- _What you should do_: After finding the line with "kirsch, etc., au" in the data below, set down exactly each line through the one with "Essencialmente, este cálculo", inclusive, and stop there.

————

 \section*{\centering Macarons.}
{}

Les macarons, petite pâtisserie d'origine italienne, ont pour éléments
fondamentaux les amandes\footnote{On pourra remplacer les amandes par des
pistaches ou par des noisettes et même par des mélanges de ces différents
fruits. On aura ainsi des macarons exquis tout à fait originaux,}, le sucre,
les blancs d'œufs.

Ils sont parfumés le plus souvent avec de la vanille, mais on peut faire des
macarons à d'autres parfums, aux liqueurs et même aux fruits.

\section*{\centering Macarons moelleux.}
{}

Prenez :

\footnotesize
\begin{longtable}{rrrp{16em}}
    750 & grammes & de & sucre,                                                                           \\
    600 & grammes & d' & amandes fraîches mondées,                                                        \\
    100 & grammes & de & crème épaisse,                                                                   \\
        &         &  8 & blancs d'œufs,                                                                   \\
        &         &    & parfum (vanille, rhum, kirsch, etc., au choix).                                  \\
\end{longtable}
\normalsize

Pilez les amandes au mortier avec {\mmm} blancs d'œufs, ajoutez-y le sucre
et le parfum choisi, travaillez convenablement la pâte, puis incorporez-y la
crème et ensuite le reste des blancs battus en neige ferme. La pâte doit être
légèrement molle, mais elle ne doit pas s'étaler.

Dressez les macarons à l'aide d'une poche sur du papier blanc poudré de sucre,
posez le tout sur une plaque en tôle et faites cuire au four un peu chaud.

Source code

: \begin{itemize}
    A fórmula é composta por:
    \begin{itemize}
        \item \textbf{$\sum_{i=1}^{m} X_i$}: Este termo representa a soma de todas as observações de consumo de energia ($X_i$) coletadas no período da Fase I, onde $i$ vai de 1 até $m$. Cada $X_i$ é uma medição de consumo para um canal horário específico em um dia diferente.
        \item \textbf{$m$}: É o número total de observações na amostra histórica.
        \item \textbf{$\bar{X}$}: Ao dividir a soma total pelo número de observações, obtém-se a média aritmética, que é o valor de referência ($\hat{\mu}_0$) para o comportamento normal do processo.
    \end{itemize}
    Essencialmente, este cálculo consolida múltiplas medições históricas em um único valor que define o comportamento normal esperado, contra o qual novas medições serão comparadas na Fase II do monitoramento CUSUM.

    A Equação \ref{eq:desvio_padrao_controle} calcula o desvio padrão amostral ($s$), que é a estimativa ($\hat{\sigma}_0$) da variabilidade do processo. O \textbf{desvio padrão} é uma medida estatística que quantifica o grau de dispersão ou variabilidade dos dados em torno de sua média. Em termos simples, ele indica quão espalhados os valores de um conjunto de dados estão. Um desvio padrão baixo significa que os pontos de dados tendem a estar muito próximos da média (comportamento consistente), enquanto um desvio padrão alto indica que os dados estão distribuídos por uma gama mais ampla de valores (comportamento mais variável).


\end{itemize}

————

- _Solution_:
        &         &    & parfum (vanille, rhum, kirsch, etc., au choix).                                  \\
\end{longtable}
\normalsize

Pilez les amandes au mortier avec {\mmm} blancs d'œufs, ajoutez-y le sucre
et le parfum choisi, travaillez convenablement la pâte, puis incorporez-y la
crème et ensuite le reste des blancs battus en neige ferme. La pâte doit être
légèrement molle, mais elle ne doit pas s'étaler.

Dressez les macarons à l'aide d'une poche sur du papier blanc poudré de sucre,
posez le tout sur une plaque en tôle et faites cuire au four un peu chaud.

Source code

: \begin{itemize}
    A fórmula é composta por:
    \begin{itemize}
        \item \textbf{$\sum_{i=1}^{m} X_i$}: Este termo representa a soma de todas as observações de consumo de energia ($X_i$) coletadas no período da Fase I, onde $i$ vai de 1 até $m$. Cada $X_i$ é uma medição de consumo para um canal horário específico em um dia diferente.
        \item \textbf{$m$}: É o número total de observações na amostra histórica.
        \item \textbf{$\bar{X}$}: Ao dividir a soma total pelo número de observações, obtém-se a média aritmética, que é o valor de referência ($\hat{\mu}_0$) para o comportamento normal do processo.
    \end{itemize}
    Essencialmente, este cálculo consolida múltiplas medições históricas em um único valor que define o comportamento normal esperado, contra o qual novas medições serão comparadas na Fase II do monitoramento CUSUM.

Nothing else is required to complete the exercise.